TASK REQUIREMENTS:
Find the string "above" in the records. Copy each line that has it.

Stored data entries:
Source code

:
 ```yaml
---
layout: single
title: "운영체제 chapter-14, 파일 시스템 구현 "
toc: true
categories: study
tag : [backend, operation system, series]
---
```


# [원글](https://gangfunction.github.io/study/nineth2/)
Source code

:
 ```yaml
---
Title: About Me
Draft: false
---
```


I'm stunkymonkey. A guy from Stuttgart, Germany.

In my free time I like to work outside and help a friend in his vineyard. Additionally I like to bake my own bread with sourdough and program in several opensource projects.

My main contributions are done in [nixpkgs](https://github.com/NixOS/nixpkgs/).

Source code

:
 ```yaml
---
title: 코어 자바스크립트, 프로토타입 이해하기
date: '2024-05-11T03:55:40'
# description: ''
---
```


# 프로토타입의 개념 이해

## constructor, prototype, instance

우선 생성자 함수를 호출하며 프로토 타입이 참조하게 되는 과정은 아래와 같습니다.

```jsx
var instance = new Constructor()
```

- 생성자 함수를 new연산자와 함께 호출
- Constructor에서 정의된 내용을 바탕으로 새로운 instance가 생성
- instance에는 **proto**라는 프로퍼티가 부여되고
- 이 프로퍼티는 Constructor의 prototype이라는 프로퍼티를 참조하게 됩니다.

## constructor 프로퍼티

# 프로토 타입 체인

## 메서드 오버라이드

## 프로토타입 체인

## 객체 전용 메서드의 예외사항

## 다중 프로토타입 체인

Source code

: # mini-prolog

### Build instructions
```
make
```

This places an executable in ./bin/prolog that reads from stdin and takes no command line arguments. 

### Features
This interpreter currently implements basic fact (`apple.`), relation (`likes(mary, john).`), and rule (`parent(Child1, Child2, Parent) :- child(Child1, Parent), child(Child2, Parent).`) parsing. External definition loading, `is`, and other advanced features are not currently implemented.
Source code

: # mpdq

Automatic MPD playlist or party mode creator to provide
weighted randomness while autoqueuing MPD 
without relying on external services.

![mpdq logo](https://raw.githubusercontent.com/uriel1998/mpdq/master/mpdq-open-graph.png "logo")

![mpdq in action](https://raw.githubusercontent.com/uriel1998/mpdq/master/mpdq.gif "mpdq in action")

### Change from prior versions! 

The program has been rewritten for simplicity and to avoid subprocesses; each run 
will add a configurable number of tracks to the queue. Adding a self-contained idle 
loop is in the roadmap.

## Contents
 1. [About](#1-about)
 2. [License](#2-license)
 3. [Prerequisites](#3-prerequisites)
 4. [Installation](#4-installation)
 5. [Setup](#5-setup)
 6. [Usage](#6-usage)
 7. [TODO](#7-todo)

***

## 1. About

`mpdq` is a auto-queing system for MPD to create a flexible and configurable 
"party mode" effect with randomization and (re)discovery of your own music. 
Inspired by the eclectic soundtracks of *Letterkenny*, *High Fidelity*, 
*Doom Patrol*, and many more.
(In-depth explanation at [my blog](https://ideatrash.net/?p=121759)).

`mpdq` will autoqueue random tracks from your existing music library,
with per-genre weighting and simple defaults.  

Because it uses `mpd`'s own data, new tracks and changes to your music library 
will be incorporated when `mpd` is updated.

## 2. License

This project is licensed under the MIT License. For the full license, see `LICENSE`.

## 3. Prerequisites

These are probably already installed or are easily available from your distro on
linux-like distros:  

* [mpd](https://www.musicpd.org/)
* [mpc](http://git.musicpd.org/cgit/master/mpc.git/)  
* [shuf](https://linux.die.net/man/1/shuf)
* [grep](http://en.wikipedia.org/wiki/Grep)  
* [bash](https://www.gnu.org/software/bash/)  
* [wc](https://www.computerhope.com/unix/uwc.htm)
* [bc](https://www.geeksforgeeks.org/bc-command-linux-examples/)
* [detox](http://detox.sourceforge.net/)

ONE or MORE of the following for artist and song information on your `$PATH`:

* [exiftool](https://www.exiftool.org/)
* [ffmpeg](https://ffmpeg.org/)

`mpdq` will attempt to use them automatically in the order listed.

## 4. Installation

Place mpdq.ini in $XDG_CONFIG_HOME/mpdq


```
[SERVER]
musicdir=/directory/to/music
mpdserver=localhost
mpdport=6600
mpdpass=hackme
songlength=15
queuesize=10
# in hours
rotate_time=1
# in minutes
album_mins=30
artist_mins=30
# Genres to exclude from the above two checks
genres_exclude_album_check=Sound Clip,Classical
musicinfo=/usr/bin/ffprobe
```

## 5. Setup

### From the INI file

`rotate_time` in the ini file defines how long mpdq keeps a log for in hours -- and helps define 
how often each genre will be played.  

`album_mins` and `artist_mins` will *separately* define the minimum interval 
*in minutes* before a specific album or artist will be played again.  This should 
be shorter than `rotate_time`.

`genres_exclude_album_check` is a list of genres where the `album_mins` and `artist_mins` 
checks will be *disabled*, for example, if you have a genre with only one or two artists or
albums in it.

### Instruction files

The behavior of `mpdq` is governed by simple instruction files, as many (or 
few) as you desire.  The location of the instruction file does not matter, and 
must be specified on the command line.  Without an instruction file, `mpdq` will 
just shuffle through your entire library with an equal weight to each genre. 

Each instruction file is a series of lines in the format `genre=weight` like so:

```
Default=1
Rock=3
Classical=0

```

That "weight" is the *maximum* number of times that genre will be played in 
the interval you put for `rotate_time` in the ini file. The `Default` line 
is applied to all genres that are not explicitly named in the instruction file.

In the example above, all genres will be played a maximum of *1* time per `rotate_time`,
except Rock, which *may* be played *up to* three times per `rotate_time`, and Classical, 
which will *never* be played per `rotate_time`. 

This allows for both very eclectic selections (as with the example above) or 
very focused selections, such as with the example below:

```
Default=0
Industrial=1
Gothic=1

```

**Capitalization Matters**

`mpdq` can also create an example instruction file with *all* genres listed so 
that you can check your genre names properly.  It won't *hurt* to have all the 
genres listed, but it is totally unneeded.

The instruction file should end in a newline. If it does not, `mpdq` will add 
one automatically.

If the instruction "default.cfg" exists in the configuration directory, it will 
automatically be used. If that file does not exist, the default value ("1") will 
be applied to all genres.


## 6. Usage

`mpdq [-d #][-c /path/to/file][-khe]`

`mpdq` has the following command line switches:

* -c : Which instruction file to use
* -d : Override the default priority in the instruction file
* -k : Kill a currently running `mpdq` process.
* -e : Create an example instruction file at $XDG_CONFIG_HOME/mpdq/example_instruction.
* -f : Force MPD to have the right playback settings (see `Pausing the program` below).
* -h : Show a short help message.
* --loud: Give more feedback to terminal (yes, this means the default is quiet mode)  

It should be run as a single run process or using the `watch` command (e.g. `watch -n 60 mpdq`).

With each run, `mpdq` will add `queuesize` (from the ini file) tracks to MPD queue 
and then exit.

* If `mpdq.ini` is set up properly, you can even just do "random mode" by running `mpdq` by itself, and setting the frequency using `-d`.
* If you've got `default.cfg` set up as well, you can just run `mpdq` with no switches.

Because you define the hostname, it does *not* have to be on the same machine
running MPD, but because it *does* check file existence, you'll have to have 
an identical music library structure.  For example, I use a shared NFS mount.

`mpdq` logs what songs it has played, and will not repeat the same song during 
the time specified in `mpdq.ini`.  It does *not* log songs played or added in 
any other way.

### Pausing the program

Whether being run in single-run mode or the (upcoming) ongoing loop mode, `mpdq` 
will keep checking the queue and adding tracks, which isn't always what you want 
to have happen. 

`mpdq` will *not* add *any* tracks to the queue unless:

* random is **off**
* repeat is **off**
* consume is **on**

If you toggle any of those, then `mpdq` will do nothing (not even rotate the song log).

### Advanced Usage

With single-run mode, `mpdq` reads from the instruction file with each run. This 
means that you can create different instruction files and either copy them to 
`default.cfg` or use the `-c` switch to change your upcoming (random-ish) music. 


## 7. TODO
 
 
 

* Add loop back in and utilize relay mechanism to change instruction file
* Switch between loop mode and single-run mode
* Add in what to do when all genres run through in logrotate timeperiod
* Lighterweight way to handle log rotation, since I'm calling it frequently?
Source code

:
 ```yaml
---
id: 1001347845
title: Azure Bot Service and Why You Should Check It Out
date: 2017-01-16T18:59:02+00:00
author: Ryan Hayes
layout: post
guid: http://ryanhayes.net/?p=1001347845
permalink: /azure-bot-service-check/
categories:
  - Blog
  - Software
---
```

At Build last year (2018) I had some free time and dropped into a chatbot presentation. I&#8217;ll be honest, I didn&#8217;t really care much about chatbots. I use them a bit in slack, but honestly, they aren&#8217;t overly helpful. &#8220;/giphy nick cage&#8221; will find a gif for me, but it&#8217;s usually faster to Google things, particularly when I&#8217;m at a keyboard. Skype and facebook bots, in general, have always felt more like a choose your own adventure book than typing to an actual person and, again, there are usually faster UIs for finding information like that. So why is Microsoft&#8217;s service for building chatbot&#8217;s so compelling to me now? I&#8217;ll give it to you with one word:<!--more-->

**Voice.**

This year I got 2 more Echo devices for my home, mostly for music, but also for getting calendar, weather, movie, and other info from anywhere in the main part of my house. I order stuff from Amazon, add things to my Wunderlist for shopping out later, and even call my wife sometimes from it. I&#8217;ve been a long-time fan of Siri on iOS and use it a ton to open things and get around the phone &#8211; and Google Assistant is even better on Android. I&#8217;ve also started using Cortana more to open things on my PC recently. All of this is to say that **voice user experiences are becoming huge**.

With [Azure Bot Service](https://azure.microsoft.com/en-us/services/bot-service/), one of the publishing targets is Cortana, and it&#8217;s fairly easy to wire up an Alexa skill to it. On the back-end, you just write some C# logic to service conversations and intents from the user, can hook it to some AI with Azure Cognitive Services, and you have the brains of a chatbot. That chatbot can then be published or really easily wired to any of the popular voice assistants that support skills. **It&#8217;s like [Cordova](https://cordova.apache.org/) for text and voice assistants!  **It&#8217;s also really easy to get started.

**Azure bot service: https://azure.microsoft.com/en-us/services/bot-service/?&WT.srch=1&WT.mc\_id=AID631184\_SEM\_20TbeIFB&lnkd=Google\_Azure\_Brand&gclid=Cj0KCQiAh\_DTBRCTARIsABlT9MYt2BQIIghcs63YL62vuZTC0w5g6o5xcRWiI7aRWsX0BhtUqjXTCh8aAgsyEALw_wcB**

WRITTEN RESPONSE:
# Genres to exclude from the above two checks
In the example above, all genres will be played a maximum of *1* time per `rotate_time`,
This allows for both very eclectic selections (as with the example above) or 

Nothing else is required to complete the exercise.